| Supplied data |
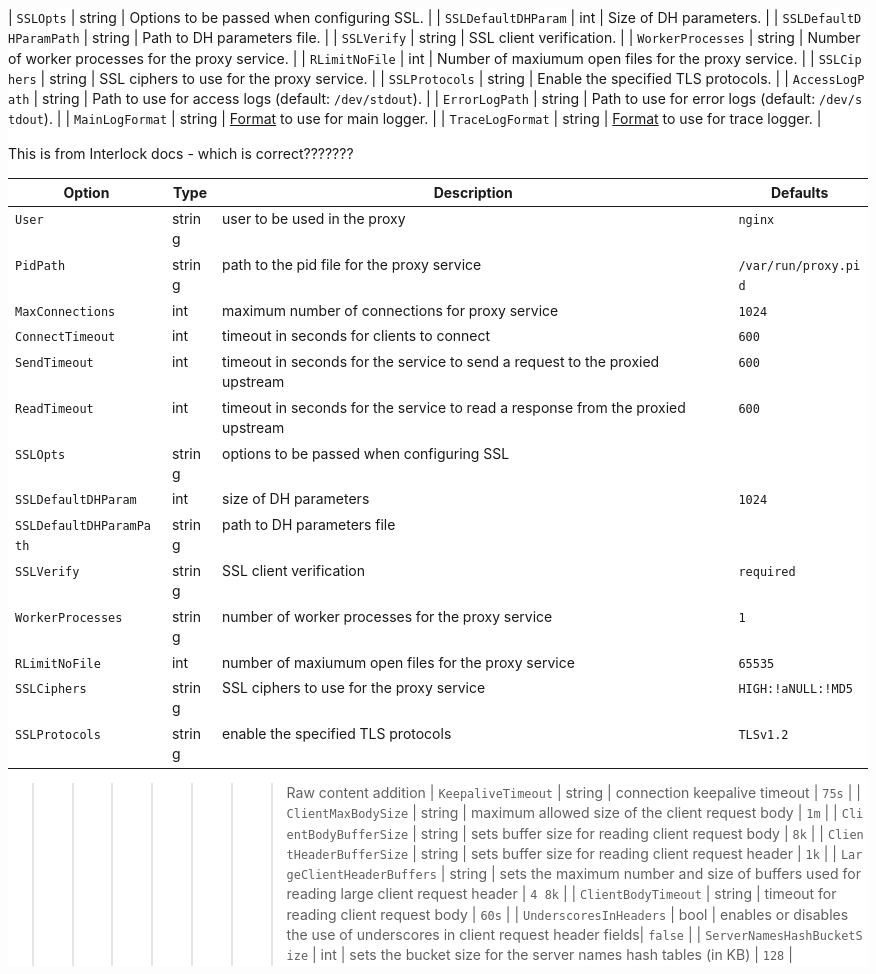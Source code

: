 | `SSLOpts`               | string | Options to be passed when configuring SSL.                                                           |
| `SSLDefaultDHParam`     | int    | Size of DH parameters.                                                                               |
| `SSLDefaultDHParamPath` | string | Path to DH parameters file.                                                                          |
| `SSLVerify`             | string | SSL client verification.                                                                             |
| `WorkerProcesses`       | string | Number of worker processes for the proxy service.                                                    |
| `RLimitNoFile`          | int    | Number of maxiumum open files for the proxy service.                                                 |
| `SSLCiphers`            | string | SSL ciphers to use for the proxy service.                                                            |
| `SSLProtocols`          | string | Enable the specified TLS protocols.                                                                  |
| `AccessLogPath`         | string | Path to use for access logs (default: `/dev/stdout`).                                                |
| `ErrorLogPath`          | string | Path to use for error logs (default: `/dev/stdout`).                                                 |
| `MainLogFormat`         | string | [Format](http://nginx.org/en/docs/http/ngx_http_log_module.html#log_format) to use for main logger.  |
| `TraceLogFormat`        | string | [Format](http://nginx.org/en/docs/http/ngx_http_log_module.html#log_format) to use for trace logger. |

This is from Interlock docs - which is correct???????

| Option | Type | Description | Defaults |
| --- | --- | --- | --- |
| `User` | string | user to be used in the proxy | `nginx` |
| `PidPath` | string | path to the pid file for the proxy service | `/var/run/proxy.pid` |
| `MaxConnections` | int | maximum number of connections for proxy service | `1024` |
| `ConnectTimeout` | int | timeout in seconds for clients to connect | `600` |
| `SendTimeout` | int | timeout in seconds for the service to send a request to the proxied upstream | `600` |
| `ReadTimeout` | int | timeout in seconds for the service to read a response from the proxied upstream | `600` |
| `SSLOpts` | string | options to be passed when configuring SSL |  |
| `SSLDefaultDHParam` | int | size of DH parameters | `1024` |
| `SSLDefaultDHParamPath` | string | path to DH parameters file | |
| `SSLVerify` | string | SSL client verification | `required` |
| `WorkerProcesses` | string | number of worker processes for the proxy service | `1` |
| `RLimitNoFile` | int | number of maxiumum open files for the proxy service | `65535` |
| `SSLCiphers` | string | SSL ciphers to use for the proxy service | `HIGH:!aNULL:!MD5` |
| `SSLProtocols` | string | enable the specified TLS protocols | `TLSv1.2` |
>>>>>>> Raw content addition
| `KeepaliveTimeout` | string | connection keepalive timeout | `75s` |
| `ClientMaxBodySize` | string | maximum allowed size of the client request body | `1m` |
| `ClientBodyBufferSize` | string | sets buffer size for reading client request body | `8k` |
| `ClientHeaderBufferSize` | string | sets buffer size for reading client request header | `1k` |
| `LargeClientHeaderBuffers` | string | sets the maximum number and size of buffers used for reading large client request header | `4 8k` |
| `ClientBodyTimeout` | string | timeout for reading client request body | `60s` |
| `UnderscoresInHeaders` | bool | enables or disables the use of underscores in client request header fields| `false` |
| `ServerNamesHashBucketSize` | int | sets the bucket size for the server names hash tables (in KB) | `128` |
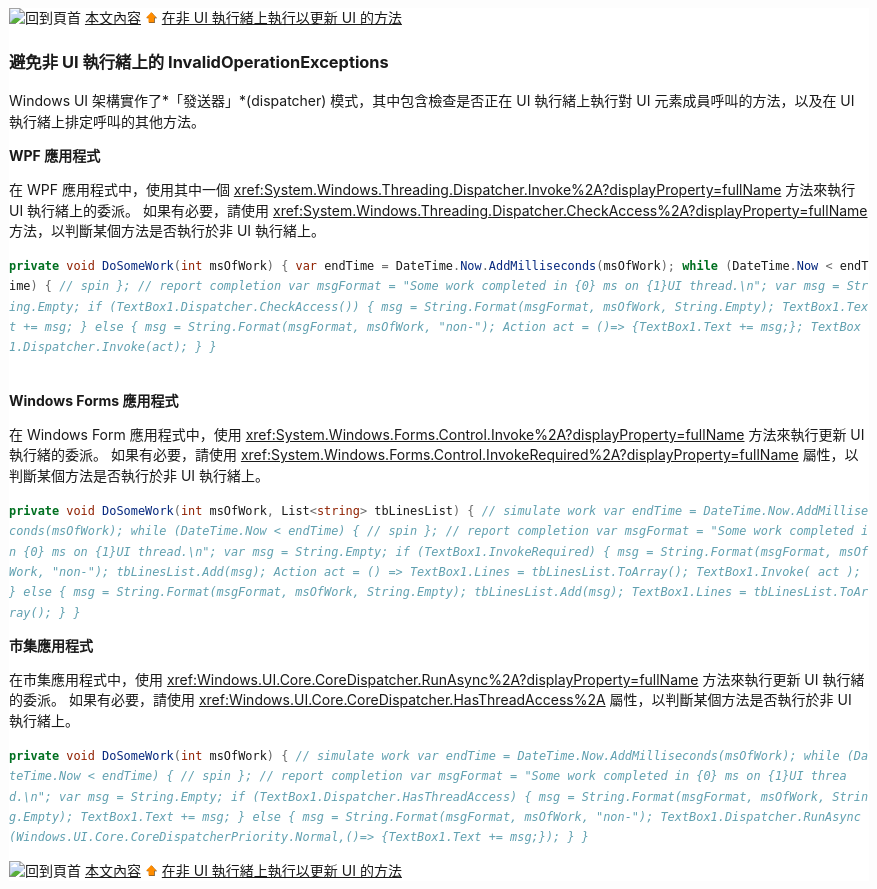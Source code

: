  ![回到頁首](~/docs/debugger/media/pcs_backtotop.png "PCS\_BackToTop") [本文內容](#BKMK_In_this_article) ![In this section](../misc/media/pcs_backtotopmid.png "PCS\_BackToTopMid") [在非 UI 執行緒上執行以更新 UI 的方法](#BKMK_A_method_running_on_a_non_UI_thread_updates_the_UI)  
  
###  <a name="BKMK_Avoiding_InvalidOperationExceptions_on_non_UI_threads"></a> 避免非 UI 執行緒上的 InvalidOperationExceptions  
 Windows UI 架構實作了*「發送器」*\(dispatcher\) 模式，其中包含檢查是否正在 UI 執行緒上執行對 UI 元素成員呼叫的方法，以及在 UI 執行緒上排定呼叫的其他方法。  
  
 **WPF 應用程式**  
  
 在 WPF 應用程式中，使用其中一個 <xref:System.Windows.Threading.Dispatcher.Invoke%2A?displayProperty=fullName> 方法來執行 UI 執行緒上的委派。 如果有必要，請使用 <xref:System.Windows.Threading.Dispatcher.CheckAccess%2A?displayProperty=fullName> 方法，以判斷某個方法是否執行於非 UI 執行緒上。  
  
```c#  
private void DoSomeWork(int msOfWork) { var endTime = DateTime.Now.AddMilliseconds(msOfWork); while (DateTime.Now < endTime) { // spin }; // report completion var msgFormat = "Some work completed in {0} ms on {1}UI thread.\n"; var msg = String.Empty; if (TextBox1.Dispatcher.CheckAccess()) { msg = String.Format(msgFormat, msOfWork, String.Empty); TextBox1.Text += msg; } else { msg = String.Format(msgFormat, msOfWork, "non-"); Action act = ()=> {TextBox1.Text += msg;}; TextBox1.Dispatcher.Invoke(act); } }  
  
```  
  
 **Windows Forms 應用程式**  
  
 在 Windows Form 應用程式中，使用 <xref:System.Windows.Forms.Control.Invoke%2A?displayProperty=fullName> 方法來執行更新 UI 執行緒的委派。 如果有必要，請使用 <xref:System.Windows.Forms.Control.InvokeRequired%2A?displayProperty=fullName> 屬性，以判斷某個方法是否執行於非 UI 執行緒上。  
  
```c#  
private void DoSomeWork(int msOfWork, List<string> tbLinesList) { // simulate work var endTime = DateTime.Now.AddMilliseconds(msOfWork); while (DateTime.Now < endTime) { // spin }; // report completion var msgFormat = "Some work completed in {0} ms on {1}UI thread.\n"; var msg = String.Empty; if (TextBox1.InvokeRequired) { msg = String.Format(msgFormat, msOfWork, "non-"); tbLinesList.Add(msg); Action act = () => TextBox1.Lines = tbLinesList.ToArray(); TextBox1.Invoke( act ); } else { msg = String.Format(msgFormat, msOfWork, String.Empty); tbLinesList.Add(msg); TextBox1.Lines = tbLinesList.ToArray(); } }  
```  
  
 **市集應用程式**  
  
 在市集應用程式中，使用 <xref:Windows.UI.Core.CoreDispatcher.RunAsync%2A?displayProperty=fullName> 方法來執行更新 UI 執行緒的委派。 如果有必要，請使用 <xref:Windows.UI.Core.CoreDispatcher.HasThreadAccess%2A> 屬性，以判斷某個方法是否執行於非 UI 執行緒上。  
  
```c#  
private void DoSomeWork(int msOfWork) { // simulate work var endTime = DateTime.Now.AddMilliseconds(msOfWork); while (DateTime.Now < endTime) { // spin }; // report completion var msgFormat = "Some work completed in {0} ms on {1}UI thread.\n"; var msg = String.Empty; if (TextBox1.Dispatcher.HasThreadAccess) { msg = String.Format(msgFormat, msOfWork, String.Empty); TextBox1.Text += msg; } else { msg = String.Format(msgFormat, msOfWork, "non-"); TextBox1.Dispatcher.RunAsync(Windows.UI.Core.CoreDispatcherPriority.Normal,()=> {TextBox1.Text += msg;}); } }  
```  
  
 ![回到頁首](~/docs/debugger/media/pcs_backtotop.png "PCS\_BackToTop") [本文內容](#BKMK_In_this_article) ![In this section](../misc/media/pcs_backtotopmid.png "PCS\_BackToTopMid") [在非 UI 執行緒上執行以更新 UI 的方法](#BKMK_A_method_running_on_a_non_UI_thread_updates_the_UI)  
  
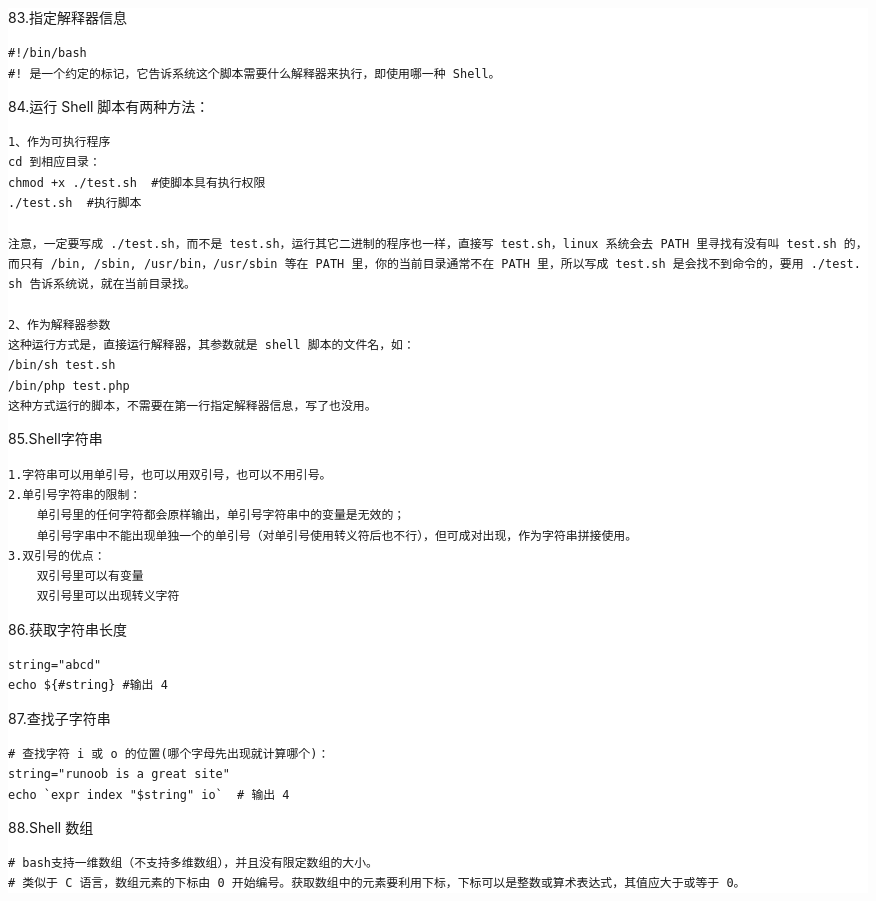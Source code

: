 83.指定解释器信息

```shell
#!/bin/bash
#! 是一个约定的标记，它告诉系统这个脚本需要什么解释器来执行，即使用哪一种 Shell。
```

84.运行 Shell 脚本有两种方法：

```shell
1、作为可执行程序
cd 到相应目录：
chmod +x ./test.sh  #使脚本具有执行权限
./test.sh  #执行脚本

注意，一定要写成 ./test.sh，而不是 test.sh，运行其它二进制的程序也一样，直接写 test.sh，linux 系统会去 PATH 里寻找有没有叫 test.sh 的，而只有 /bin, /sbin, /usr/bin，/usr/sbin 等在 PATH 里，你的当前目录通常不在 PATH 里，所以写成 test.sh 是会找不到命令的，要用 ./test.sh 告诉系统说，就在当前目录找。

2、作为解释器参数
这种运行方式是，直接运行解释器，其参数就是 shell 脚本的文件名，如：
/bin/sh test.sh
/bin/php test.php
这种方式运行的脚本，不需要在第一行指定解释器信息，写了也没用。
```

85.Shell字符串

```shell
1.字符串可以用单引号，也可以用双引号，也可以不用引号。
2.单引号字符串的限制：
	单引号里的任何字符都会原样输出，单引号字符串中的变量是无效的；
	单引号字串中不能出现单独一个的单引号（对单引号使用转义符后也不行），但可成对出现，作为字符串拼接使用。
3.双引号的优点：
	双引号里可以有变量
	双引号里可以出现转义字符
```

86.获取字符串长度

```shell
string="abcd"
echo ${#string} #输出 4
```

87.查找子字符串

```shell
# 查找字符 i 或 o 的位置(哪个字母先出现就计算哪个)：
string="runoob is a great site"
echo `expr index "$string" io`  # 输出 4
```

88.Shell 数组

```shell
# bash支持一维数组（不支持多维数组），并且没有限定数组的大小。
# 类似于 C 语言，数组元素的下标由 0 开始编号。获取数组中的元素要利用下标，下标可以是整数或算术表达式，其值应大于或等于 0。
```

| What the task requires |
Skip the pictures, please, and transcribe only the lines from the beginning of the material through the one that contains "of DH parameters.".

| Exercise response |
Source code

: | `SSLOpts`               | string | Options to be passed when configuring SSL.                                                           |
| `SSLDefaultDHParam`     | int    | Size of DH parameters.                                                                               |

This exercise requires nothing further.